(RECORDS FOR THE EXERCISE)

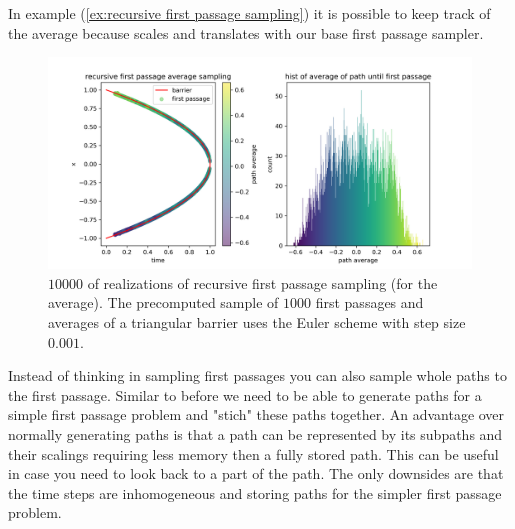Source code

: \documentclass[a4paper,12pt]{article}
\begin{document}
\begin{example}
    In example (\ref{ex:recursive first passage sampling}) it is possible to keep
    track of the average because scales and translates with our base first passage sampler.

    \begin{figure}[ht!]
        \centering
        \includegraphics[width=1\textwidth]{plots/recursive first passage average para.png}
        \caption{ $10000$ of realizations of recursive first passage sampling (for the average).
            The precomputed sample of $1000$ first passages and averages of a triangular barrier
            uses the Euler scheme with step size $0.001$.}
        \label{fig:recursive first passage average para}
    \end{figure}
\end{example}


\begin{technique}
    Instead of thinking in sampling first passages  you can also sample
    whole paths to the first passage. Similar to before we need to be
    able to generate paths for a simple first passage problem and "stich"
    these paths together. An advantage over normally generating paths
    is that a path can be represented by its subpaths and their scalings
    requiring less memory then a fully stored path. This can be useful
    in case you need to look back to a part of the path.
    The only downsides are that the time steps are inhomogeneous
    and storing paths for the simpler first passage problem.
\end{technique}
\end{document}
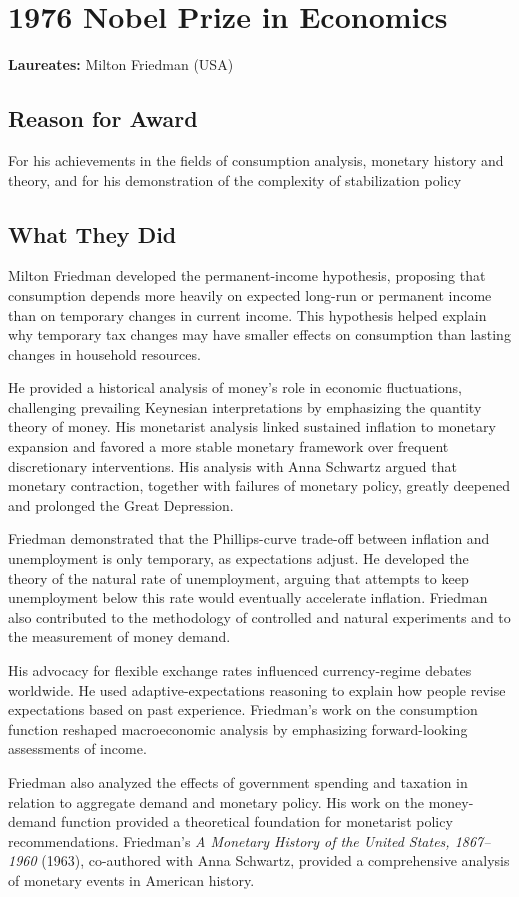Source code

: \chapter{1976 Nobel Prize in Economics}
\textbf{Laureates: }Milton Friedman (USA)

\section*{Reason for Award}
For his achievements in the fields of consumption analysis, monetary history and theory, and for
his demonstration of the complexity of stabilization policy

\section{What They Did}
Milton Friedman developed the permanent-income hypothesis, proposing that consumption depends
more heavily on expected long-run or permanent income than on temporary changes in current income.
This hypothesis helped explain why temporary tax changes may have smaller effects on consumption
than lasting changes in household resources.

He provided a historical analysis of money's role in economic fluctuations, challenging prevailing
Keynesian interpretations by emphasizing the quantity theory of money. His monetarist analysis
linked sustained inflation to monetary expansion and favored a more stable monetary framework over
frequent discretionary interventions. His analysis with Anna Schwartz argued that monetary
contraction, together with failures of monetary policy, greatly deepened and prolonged the Great
Depression.

Friedman demonstrated that the Phillips-curve trade-off between inflation and unemployment is only
temporary, as expectations adjust. He developed the theory of the natural rate of unemployment,
arguing that attempts to keep unemployment below this rate would eventually accelerate inflation.
Friedman also contributed to the methodology of controlled and natural experiments and to the
measurement of money demand.

His advocacy for flexible exchange rates influenced currency-regime debates worldwide. He used
adaptive-expectations reasoning to explain how people revise expectations based on past experience.
Friedman's work on the consumption function reshaped macroeconomic analysis by emphasizing
forward-looking assessments of income.

Friedman also analyzed the effects of government spending and taxation in relation to aggregate
demand and monetary policy. His work on the money-demand function provided a theoretical foundation
for monetarist policy recommendations. Friedman's \textit{A Monetary History of the United States,
1867--1960} (1963), co-authored with Anna Schwartz, provided a comprehensive analysis of monetary
events in American history.

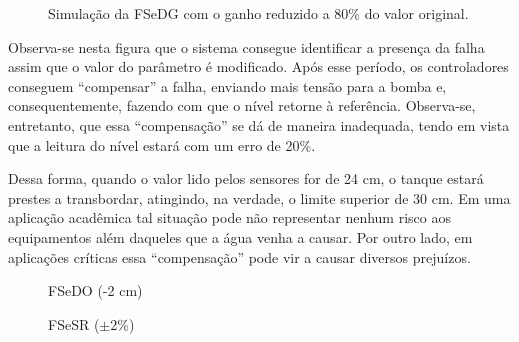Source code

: \begin{figure}[htb]
\footnotesize
\centering

\vspace{1cm}
\caption{Simulação da FSeDG com o ganho reduzido a 80\% do valor original.}
\label{fig:fsedg}
\end{figure}

Observa-se nesta figura que o sistema consegue identificar a presença da falha
assim que o valor do parâmetro é modificado. Após esse período, os controladores
conseguem ``compensar'' a falha, enviando mais tensão para a bomba e,
consequentemente, fazendo com que o nível retorne à referência. Observa-se,
entretanto, que essa ``compensação'' se dá de maneira inadequada, tendo em vista
que a leitura do nível estará com um erro de 20\%. 

Dessa forma, quando o valor lido pelos sensores for de 24 cm, o tanque estará
prestes a transbordar, atingindo, na verdade, o limite superior de 30 cm. Em uma
aplicação acadêmica tal situação pode não representar nenhum risco aos
equipamentos além daqueles que a água venha a causar. Por outro lado, em
aplicações críticas essa ``compensação'' pode vir a causar diversos prejuízos.



\begin{figure}[htb]
\footnotesize
\centering

\vspace{1cm}
\caption{FSeDO (-2 cm)}
\label{fig:fsedo}
\end{figure}

\begin{figure}[htb]
\footnotesize
\centering

\vspace{1cm}
\caption{FSeSR ($\pm 2\%$)}
\label{fig:fsesr}
\end{figure}

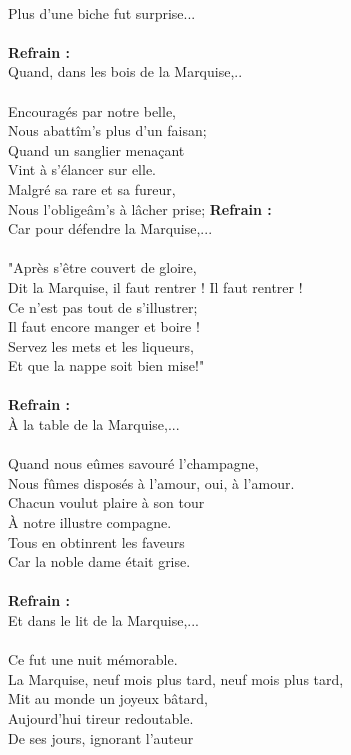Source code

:\\Plus d'une biche fut surprise...
\\\\\textbf{Refrain :}
\\Quand, dans les bois de la Marquise,..
\\\\Encouragés par notre belle,
\\Nous abattîm's plus d'un faisan;
\\Quand un sanglier menaçant
\\Vint à s'élancer sur elle.
\\Malgré sa rare et sa fureur,
\\Nous l'obligeâm's à lâcher prise;
\breakpage
\textbf{Refrain :}
\\Car pour défendre la Marquise,...
\\\\"Après s'être couvert de gloire,
\\Dit la Marquise, il faut rentrer ! Il faut rentrer !
\\Ce n'est pas tout de s'illustrer;
\\Il faut encore manger et boire !
\\Servez les mets et les liqueurs,
\\Et que la nappe soit bien mise!"
\\\\\textbf{Refrain :}
\\À la table de la Marquise,...
\\\\Quand nous eûmes savouré l'champagne,
\\Nous fûmes disposés à l'amour, oui, à l'amour.
\\Chacun voulut plaire à son tour
\\À notre illustre compagne.
\\Tous en obtinrent les faveurs
\\Car la noble dame était grise.
\\\\\textbf{Refrain :}
\\Et dans le lit de la Marquise,...
\\\\Ce fut une nuit mémorable.
\\La Marquise, neuf mois plus tard, neuf mois plus tard,
\\Mit au monde un joyeux bâtard,
\\Aujourd'hui tireur redoutable.
\\De ses jours, ignorant l'auteur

(End RECORDS FOR THE EXERCISE)

Where a line of the records contains the word "section", count it; state only the final tally.

2